- About this task -
Identify every line in the records below that contains the word "environment", and reproduce each one.

··· Records supplied ···

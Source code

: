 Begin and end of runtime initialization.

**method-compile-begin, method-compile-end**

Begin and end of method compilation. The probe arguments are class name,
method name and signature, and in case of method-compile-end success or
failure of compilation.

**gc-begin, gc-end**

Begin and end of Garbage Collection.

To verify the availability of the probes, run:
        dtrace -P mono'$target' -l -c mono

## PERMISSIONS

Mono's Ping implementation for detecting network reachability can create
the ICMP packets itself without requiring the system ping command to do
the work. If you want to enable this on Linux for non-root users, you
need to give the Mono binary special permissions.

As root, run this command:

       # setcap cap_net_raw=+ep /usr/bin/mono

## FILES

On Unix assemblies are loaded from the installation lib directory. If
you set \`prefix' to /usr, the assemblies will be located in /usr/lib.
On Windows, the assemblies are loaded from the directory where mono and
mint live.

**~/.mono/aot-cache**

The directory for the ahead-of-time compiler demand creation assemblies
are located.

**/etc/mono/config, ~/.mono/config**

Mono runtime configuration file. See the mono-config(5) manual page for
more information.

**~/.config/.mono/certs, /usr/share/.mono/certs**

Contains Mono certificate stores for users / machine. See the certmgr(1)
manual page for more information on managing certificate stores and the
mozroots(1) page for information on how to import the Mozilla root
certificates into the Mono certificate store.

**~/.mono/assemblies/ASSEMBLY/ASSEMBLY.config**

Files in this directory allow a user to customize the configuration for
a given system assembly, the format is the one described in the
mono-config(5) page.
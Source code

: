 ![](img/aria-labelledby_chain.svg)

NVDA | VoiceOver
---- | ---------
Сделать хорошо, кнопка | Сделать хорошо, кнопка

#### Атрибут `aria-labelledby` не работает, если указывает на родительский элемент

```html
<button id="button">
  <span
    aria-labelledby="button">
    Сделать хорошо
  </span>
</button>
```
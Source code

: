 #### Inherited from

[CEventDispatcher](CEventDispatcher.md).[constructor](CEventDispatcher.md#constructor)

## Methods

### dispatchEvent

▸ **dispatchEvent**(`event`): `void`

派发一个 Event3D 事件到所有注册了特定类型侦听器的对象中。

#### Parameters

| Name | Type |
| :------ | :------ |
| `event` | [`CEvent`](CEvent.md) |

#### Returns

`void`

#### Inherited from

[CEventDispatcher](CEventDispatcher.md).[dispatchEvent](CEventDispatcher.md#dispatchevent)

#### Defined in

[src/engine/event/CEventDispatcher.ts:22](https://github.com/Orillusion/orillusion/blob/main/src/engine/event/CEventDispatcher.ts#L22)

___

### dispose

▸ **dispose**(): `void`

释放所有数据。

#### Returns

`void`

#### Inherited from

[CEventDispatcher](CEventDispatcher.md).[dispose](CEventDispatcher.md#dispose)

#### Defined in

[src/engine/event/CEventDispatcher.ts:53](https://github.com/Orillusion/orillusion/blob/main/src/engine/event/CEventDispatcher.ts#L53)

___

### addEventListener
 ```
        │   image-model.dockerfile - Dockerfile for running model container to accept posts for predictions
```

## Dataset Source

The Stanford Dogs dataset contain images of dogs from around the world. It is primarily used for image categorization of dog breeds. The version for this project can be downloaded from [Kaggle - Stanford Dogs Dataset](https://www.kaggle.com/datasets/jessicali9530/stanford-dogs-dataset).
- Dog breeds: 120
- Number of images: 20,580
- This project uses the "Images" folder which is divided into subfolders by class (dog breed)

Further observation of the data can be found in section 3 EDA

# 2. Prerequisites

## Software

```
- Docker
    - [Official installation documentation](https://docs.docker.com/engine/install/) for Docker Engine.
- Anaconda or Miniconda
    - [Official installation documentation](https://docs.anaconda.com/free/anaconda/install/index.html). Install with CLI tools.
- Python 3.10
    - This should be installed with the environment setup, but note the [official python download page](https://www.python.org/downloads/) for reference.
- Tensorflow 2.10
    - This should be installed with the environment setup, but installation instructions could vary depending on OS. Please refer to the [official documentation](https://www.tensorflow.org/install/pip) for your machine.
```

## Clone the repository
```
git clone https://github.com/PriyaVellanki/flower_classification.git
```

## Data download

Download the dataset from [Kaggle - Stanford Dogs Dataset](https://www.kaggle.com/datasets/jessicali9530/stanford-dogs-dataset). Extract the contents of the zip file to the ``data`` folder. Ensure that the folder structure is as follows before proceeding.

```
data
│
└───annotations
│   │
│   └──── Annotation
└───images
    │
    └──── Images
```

···

- Task result -
    - This should be installed with the environment setup, but note the [official python download page](https://www.python.org/downloads/) for reference.
    - This should be installed with the environment setup, but installation instructions could vary depending on OS. Please refer to the [official documentation](https://www.tensorflow.org/install/pip) for your machine.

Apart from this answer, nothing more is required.